The organization of naphthalene degradation genes in Pseudomonas putida strain AK5

Abstract

The Pseudomonas putida АК5 that was isolated from the slime pit of a Nizhnekamsk oil chemical factory can metabolize naphthalene via salicylate and gentisate. Catabolic genes are localized on non-conjugative IncP-7 plasmid pAK5 of about 115 kb in size. The “classical”nah-1 operon and the novel sgp-operon (salicylate-gentisate pathway) are both involved in naphthalene degradation by P. putida АК5, that was first described for Pseudomonas.
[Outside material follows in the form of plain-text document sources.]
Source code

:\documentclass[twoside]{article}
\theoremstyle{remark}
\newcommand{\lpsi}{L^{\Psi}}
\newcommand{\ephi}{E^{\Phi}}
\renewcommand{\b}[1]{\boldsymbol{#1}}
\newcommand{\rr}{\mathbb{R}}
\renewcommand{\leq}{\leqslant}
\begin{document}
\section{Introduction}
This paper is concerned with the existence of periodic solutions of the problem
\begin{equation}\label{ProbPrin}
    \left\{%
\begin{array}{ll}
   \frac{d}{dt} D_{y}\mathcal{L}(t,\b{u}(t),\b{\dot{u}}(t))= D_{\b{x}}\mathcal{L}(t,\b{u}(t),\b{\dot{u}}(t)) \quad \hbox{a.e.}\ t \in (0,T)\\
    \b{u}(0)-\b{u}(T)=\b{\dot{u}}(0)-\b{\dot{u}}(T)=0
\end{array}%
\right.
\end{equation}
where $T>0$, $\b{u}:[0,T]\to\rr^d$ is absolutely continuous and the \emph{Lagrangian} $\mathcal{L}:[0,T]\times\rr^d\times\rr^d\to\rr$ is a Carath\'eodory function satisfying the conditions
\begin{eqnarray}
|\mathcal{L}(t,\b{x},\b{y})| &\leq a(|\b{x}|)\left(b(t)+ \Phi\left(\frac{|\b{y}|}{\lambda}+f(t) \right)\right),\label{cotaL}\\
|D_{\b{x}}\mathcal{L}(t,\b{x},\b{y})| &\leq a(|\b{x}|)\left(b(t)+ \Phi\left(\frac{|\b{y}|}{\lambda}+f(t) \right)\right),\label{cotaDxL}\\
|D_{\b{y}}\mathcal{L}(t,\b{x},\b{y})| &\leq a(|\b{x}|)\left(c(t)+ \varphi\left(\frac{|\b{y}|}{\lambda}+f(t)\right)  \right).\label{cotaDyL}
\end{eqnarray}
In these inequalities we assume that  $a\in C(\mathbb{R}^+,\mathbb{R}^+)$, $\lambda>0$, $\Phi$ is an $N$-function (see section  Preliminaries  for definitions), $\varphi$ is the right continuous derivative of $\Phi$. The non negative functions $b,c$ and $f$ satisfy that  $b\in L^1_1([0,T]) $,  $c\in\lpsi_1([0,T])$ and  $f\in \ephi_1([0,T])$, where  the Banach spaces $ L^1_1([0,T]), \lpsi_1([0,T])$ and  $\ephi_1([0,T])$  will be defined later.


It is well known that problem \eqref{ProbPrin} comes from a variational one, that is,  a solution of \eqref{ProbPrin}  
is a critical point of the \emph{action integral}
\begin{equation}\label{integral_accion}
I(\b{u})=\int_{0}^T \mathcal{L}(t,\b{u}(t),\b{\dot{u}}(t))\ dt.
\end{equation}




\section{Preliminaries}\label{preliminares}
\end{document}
The sgp-operon includes six open reading frames (ORFs) (sgpAIKGHB). The four ORFs code for the entire salicylate 5-hydroxylase – oxidoreductase component (sgpA), large and small subunits of the oxigenase component (sgpG and sgpH) and 2Fe–2S ferredoxin (sgpB). Genes for gentisate 1, 2-dioxygenase (sgpI) and fumarylpyruvate hydrolase (sgpK) are located in salicylate 5-hydroxylase genes clustering between sgpA and sgpG. The putative positive regulator for the sgp-operon (sgpR) was found upstream of the sgpA gene and oriented in the opposite direction from sgpA. The putative maleylacetoacetate isomerase gene is located apart, directly downstream from the sgp-operon. The sgp-operon organization and phylogenetic analysis of deduced amino acid sequences indicate that this operon has a mosaic structure according to the modular theory of the evolution of modern catabolic pathways.